**Exercise requirements**. From the first line of the entries below through the line holding "## Fonctionnalités à venir", write out every line exactly, please, and leave out the pictures.

(Recorded data)

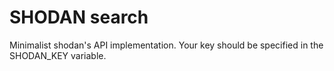 SHODAN search
====

Minimalist shodan's API implementation. Your key should be specified in the SHODAN_KEY variable.
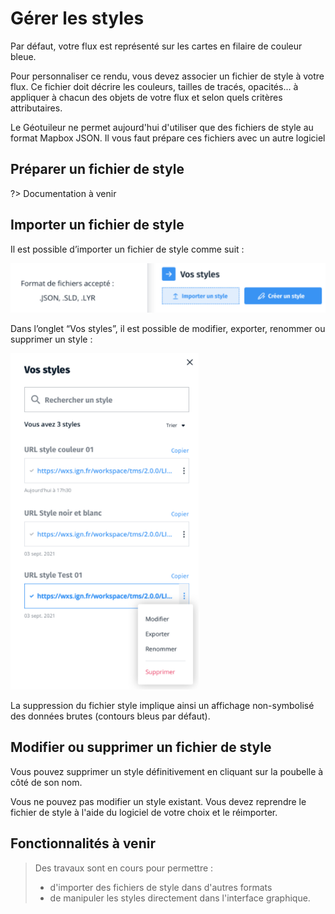 # Gérer les styles

Par défaut, votre flux est représenté sur les cartes en filaire de couleur bleue.

Pour personnaliser ce rendu, vous devez associer un fichier de style à votre flux. Ce fichier doit décrire les couleurs, tailles de tracés, opacités... à appliquer à chacun des objets de votre flux et selon quels critères attributaires.

Le Géotuileur ne permet aujourd'hui d'utiliser que des fichiers de style au format Mapbox JSON. Il vous faut prépare ces fichiers avec un autre logiciel

## Préparer un fichier de style

?> Documentation à venir 
## Importer un fichier de style

Il est possible d’importer un fichier de style comme suit :

![](./img/style/ajouter_importer_fichier_style.png)

Dans l’onglet “Vos styles”, il est possible de modifier, exporter, renommer ou
supprimer un style :

![](./img/style/gerer_fichier_style.png)

La suppression du fichier style implique ainsi un affichage non-symbolisé des
données brutes (contours bleus par défaut).

## Modifier ou supprimer un fichier de style

Vous pouvez supprimer un style définitivement en cliquant sur la poubelle à côté de son nom.

Vous ne pouvez pas modifier un style existant. Vous devez reprendre le fichier de style à l'aide du logiciel de votre choix et le réimporter.

## Fonctionnalités à venir

> Des travaux sont en cours pour permettre :
>  * d'importer des fichiers de style dans d'autres formats 
>  * de manipuler les styles directement dans l'interface graphique.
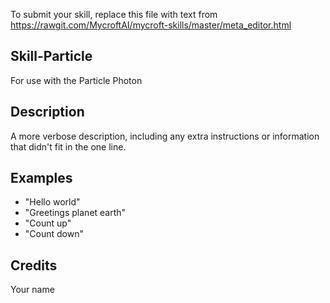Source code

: To submit your skill, replace this file with text from 
https://rawgit.com/MycroftAI/mycroft-skills/master/meta_editor.html


## Skill-Particle
For use with the Particle Photon

## Description 
A more verbose description, including any extra instructions or
information that didn't fit in the one line.

## Examples 
* "Hello world"
* "Greetings planet earth"
* "Count up"
* "Count down"

## Credits 
Your name
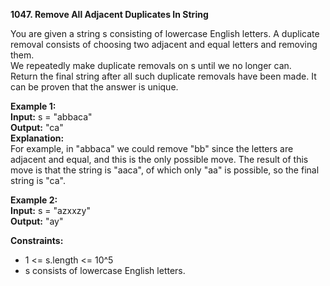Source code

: **1047. Remove All Adjacent Duplicates In String**  

You are given a string s consisting of lowercase English letters. A duplicate removal consists of choosing two adjacent and equal letters and removing them.  
We repeatedly make duplicate removals on s until we no longer can.  
Return the final string after all such duplicate removals have been made. It can be proven that the answer is unique.  

**Example 1:**  
**Input:** s = "abbaca"  
**Output:** "ca"  
**Explanation:**  
For example, in "abbaca" we could remove "bb" since the letters are adjacent and equal, and this is the only possible move.  The result of this move is that the string is "aaca", of which only "aa" is possible, so the final string is "ca".

**Example 2:**  
**Input:** s = "azxxzy"  
**Output:** "ay"  

**Constraints:**
- 1 <= s.length <= 10^5
- s consists of lowercase English letters.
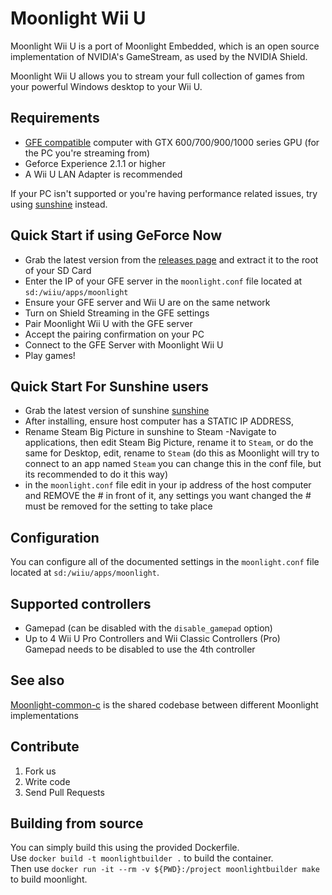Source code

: # Moonlight Wii U

Moonlight Wii U is a port of Moonlight Embedded, which is an open source implementation of NVIDIA's GameStream, as used by the NVIDIA Shield.

Moonlight Wii U allows you to stream your full collection of games from your powerful Windows desktop to your Wii U.

## Requirements

* [GFE compatible](http://shield.nvidia.com/play-pc-games/) computer with GTX 600/700/900/1000 series GPU (for the PC you're streaming from)
* Geforce Experience 2.1.1 or higher
* A Wii U LAN Adapter is recommended

If your PC isn't supported or you're having performance related issues, try using [sunshine](https://github.com/LizardByte/Sunshine) instead.

## Quick Start if using GeForce Now

* Grab the latest version from the [releases page](https://github.com/GaryOderNichts/moonlight-wiiu/releases) and extract it to the root of your SD Card
* Enter the IP of your GFE server in the `moonlight.conf` file located at `sd:/wiiu/apps/moonlight`
* Ensure your GFE server and Wii U are on the same network
* Turn on Shield Streaming in the GFE settings
* Pair Moonlight Wii U with the GFE server
* Accept the pairing confirmation on your PC
* Connect to the GFE Server with Moonlight Wii U
* Play games!

## Quick Start For Sunshine users

 * Grab the latest version of sunshine [sunshine](https://github.com/LizardByte/Sunshine)
 * After installing, ensure host computer has a STATIC IP ADDRESS,
 * Rename Steam Big Picture in sunshine to Steam
    -Navigate to applications, then edit Steam Big Picture, rename it to `Steam`, or do the same for Desktop, edit, rename to `Steam` (do this as Moonlight will try to connect to an app named `Steam` you can change this in the conf file, but its recommended to do it this way)
 * in the `moonlight.conf` file edit in your ip address of the host computer and REMOVE the # in front of it, any settings you want changed the # must be removed for the setting to take place

## Configuration

You can configure all of the documented settings in the `moonlight.conf` file located at `sd:/wiiu/apps/moonlight`.

## Supported controllers

* Gamepad (can be disabled with the `disable_gamepad` option)
* Up to 4 Wii U Pro Controllers and Wii Classic Controllers (Pro)  
  Gamepad needs to be disabled to use the 4th controller

## See also

[Moonlight-common-c](https://github.com/moonlight-stream/moonlight-common-c) is the shared codebase between different Moonlight implementations

## Contribute

1. Fork us
2. Write code
3. Send Pull Requests

## Building from source

You can simply build this using the provided Dockerfile.  
Use `docker build -t moonlightbuilder .` to build the container.  
Then use `docker run -it --rm -v ${PWD}:/project moonlightbuilder make` to build moonlight.  
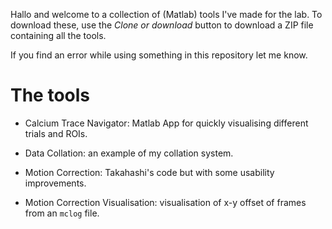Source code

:Hallo and welcome to a collection of (Matlab) tools I've made for the lab. To download these, use the *Clone or download* button to download a ZIP file containing all the tools.

If you find an error while using something in this repository let me know.

# The tools

- Calcium Trace Navigator: Matlab App for quickly visualising different trials and ROIs.

- Data Collation: an example of my collation system.

- Motion Correction: Takahashi's code but with some usability improvements.

- Motion Correction Visualisation: visualisation of x-y offset of frames from an `mclog` file. 
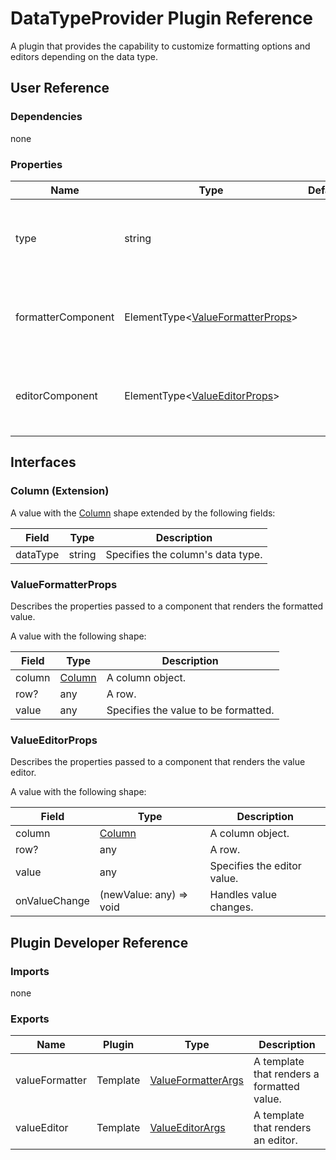 # DataTypeProvider Plugin Reference

A plugin that provides the capability to customize formatting options and editors depending on the data type.

## User Reference

### Dependencies

none

### Properties

Name | Type | Default | Description
-----|------|---------|------------
type | string | | Specifies the data type to which the templates are applied.
formatterComponent | ElementType&lt;[ValueFormatterProps](#valueformatterprops)&gt; | | A component that renders the formatted value.
editorComponent | ElementType&lt;[ValueEditorProps](#valueeditorprops)&gt; | | A component that renders a custom editor.

## Interfaces

### <a name="column"></a>Column (Extension)

A value with the [Column](grid.md#column) shape extended by the following fields:

Field | Type | Description
------|------|------------
dataType | string | Specifies the column's data type.

### ValueFormatterProps

Describes the properties passed to a component that renders the formatted value.

A value with the following shape:

Field | Type | Description
------|------|------------
column | [Column](#column) | A column object.
row? | any | A row.
value | any | Specifies the value to be formatted.

### ValueEditorProps

Describes the properties passed to a component that renders the value editor.

A value with the following shape:

Field | Type | Description
------|------|------------
column | [Column](#column) | A column object.
row? | any | A row.
value | any | Specifies the editor value.
onValueChange | (newValue: any) => void | Handles value changes.

## Plugin Developer Reference

### Imports

none

### Exports

Name | Plugin | Type | Description
-----|--------|------|------------
valueFormatter | Template | [ValueFormatterArgs](#valueformatterprops) | A template that renders a formatted value.
valueEditor | Template | [ValueEditorArgs](#valueeditorprops) | A template that renders an editor.
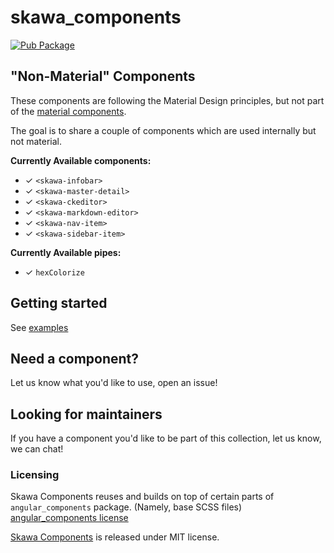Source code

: # skawa_components

[![Pub Package](https://img.shields.io/pub/v/skawa_components.svg)](https://pub.dartlang.org/packages/skawa_components)

## "Non-Material" Components

These components are following the Material Design principles,
 but not part of the [material components](https://material.io/guidelines/components/).

The goal is to share a couple of components which are used internally but not material.

**Currently Available components:**

* ✓ `<skawa-infobar>`
* ✓ `<skawa-master-detail>`
* ✓ `<skawa-ckeditor>`
* ✓ `<skawa-markdown-editor>`
* ✓ `<skawa-nav-item>`
* ✓ `<skawa-sidebar-item>`

**Currently Available pipes:**

* ✓ `hexColorize`

## Getting started

See [examples](https://github.com/skawa-universe/skawa_components_example)

## Need a component?

Let us know what you'd like to use, open an issue!

## Looking for maintainers

If you have a component you'd like to be part of this collection, let us know, we can chat!

### Licensing

Skawa Components reuses and builds on top of certain parts of `angular_components` package. (Namely, base SCSS files)
[angular_components license](https://github.com/dart-lang/angular_components/blob/master/LICENSE)

[Skawa Components](https://github.com/skawa-universe/skawa_components/tree/master/skawa_components)
 is released under MIT license.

**Result of the exercise**.
 SHODAN search
====

Minimalist shodan's API implementation. Your key should be specified in the SHODAN_KEY variable.
 # Gérer les styles

Par défaut, votre flux est représenté sur les cartes en filaire de couleur bleue.

Pour personnaliser ce rendu, vous devez associer un fichier de style à votre flux. Ce fichier doit décrire les couleurs, tailles de tracés, opacités... à appliquer à chacun des objets de votre flux et selon quels critères attributaires.

Le Géotuileur ne permet aujourd'hui d'utiliser que des fichiers de style au format Mapbox JSON. Il vous faut prépare ces fichiers avec un autre logiciel

## Préparer un fichier de style

?> Documentation à venir 
## Importer un fichier de style

Il est possible d’importer un fichier de style comme suit :

![](./img/style/ajouter_importer_fichier_style.png)

Dans l’onglet “Vos styles”, il est possible de modifier, exporter, renommer ou
supprimer un style :

![](./img/style/gerer_fichier_style.png)

La suppression du fichier style implique ainsi un affichage non-symbolisé des
données brutes (contours bleus par défaut).

## Modifier ou supprimer un fichier de style

Vous pouvez supprimer un style définitivement en cliquant sur la poubelle à côté de son nom.

Vous ne pouvez pas modifier un style existant. Vous devez reprendre le fichier de style à l'aide du logiciel de votre choix et le réimporter.

## Fonctionnalités à venir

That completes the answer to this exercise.